The topic of personal injury law branches out to several subtopics. Each case is unique and as such, there might be questions that are left unanswered. Here are some questions that you may have had in your mind, but have not yet found the answer.
Question #1: How do I prove liability to get compensated?
Most of the time, proving liability may not be the top legal priority especially for car accidents. This is because most of your dealings will be with the insurance companies to seek compensation for the damages and injuries that were sustained due to the accident. When it comes to dealing with insurance companies, technicalities and legalities are not important – but the ability to recount the story in a clear way is.
In a car accident, it is unlikely that the insurance would like to see pictures of the skid marks and where your car was driving from, but rather a written statement of what happened from your point of view. If you can prove that you are aware of the rules of the road, it is likely that you will be awarded settlement. You can also provide supplementing evidence such as photos of the damage, and the police report to further improve your case.
As a matter of fact, insurance companies would rather settle than take the case on a full-blown court battle. Business-wise, it is a much better move to pay the victims directly for the damages sustained, than to shell out additional thousands of dollars to pay for lawyers to represent the case.
Question #2: I may have partially caused the accident, and I am injured. Can I still get compensated?
Most of the time, yes. Many states have implemented contributory and comparative negligence, which now awards a reduced amount of compensation to the victim if it was found that he or she contributed to the accident. As an example, if you and another vehicle were involved in an accident, and the fault was found to be 70% the other driver’s and 30% yours, then your award will be deducted by 30%. This is an example of comparative negligence.
When it comes though to contributory negligence, being deemed as equally or majorly responsible for an accident will make it unlikely for you to be compensated for any injuries that you sustained. However, it is possible to still get financial support by negotiating with your insurance company.
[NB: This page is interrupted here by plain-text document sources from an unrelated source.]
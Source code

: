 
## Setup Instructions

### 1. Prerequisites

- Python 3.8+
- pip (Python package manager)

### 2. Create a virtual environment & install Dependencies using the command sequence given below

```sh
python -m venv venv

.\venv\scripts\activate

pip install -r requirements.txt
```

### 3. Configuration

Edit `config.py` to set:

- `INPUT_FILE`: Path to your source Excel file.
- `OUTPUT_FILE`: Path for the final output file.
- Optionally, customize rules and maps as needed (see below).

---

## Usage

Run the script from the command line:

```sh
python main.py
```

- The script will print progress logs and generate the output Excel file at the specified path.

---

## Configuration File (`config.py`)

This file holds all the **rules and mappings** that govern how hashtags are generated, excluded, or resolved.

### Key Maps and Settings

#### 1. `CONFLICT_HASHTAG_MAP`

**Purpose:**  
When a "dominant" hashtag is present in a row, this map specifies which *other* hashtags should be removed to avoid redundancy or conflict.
Question #3: I have physical limitations that made the injuries worse or the accident more likely to occur. Can I still get compensated?
Yes, definitely. Your physical limitations should not matter, as it is the responsibility of others to act with reasonable care so as not to cause accidents or harm to others. As an example, if you have a medical condition in which moderate jarring motions could be more dangerous to you compared to other people, it should not hinder you from getting compensated. The fact is that the accident happened, and this should be the main point of the case.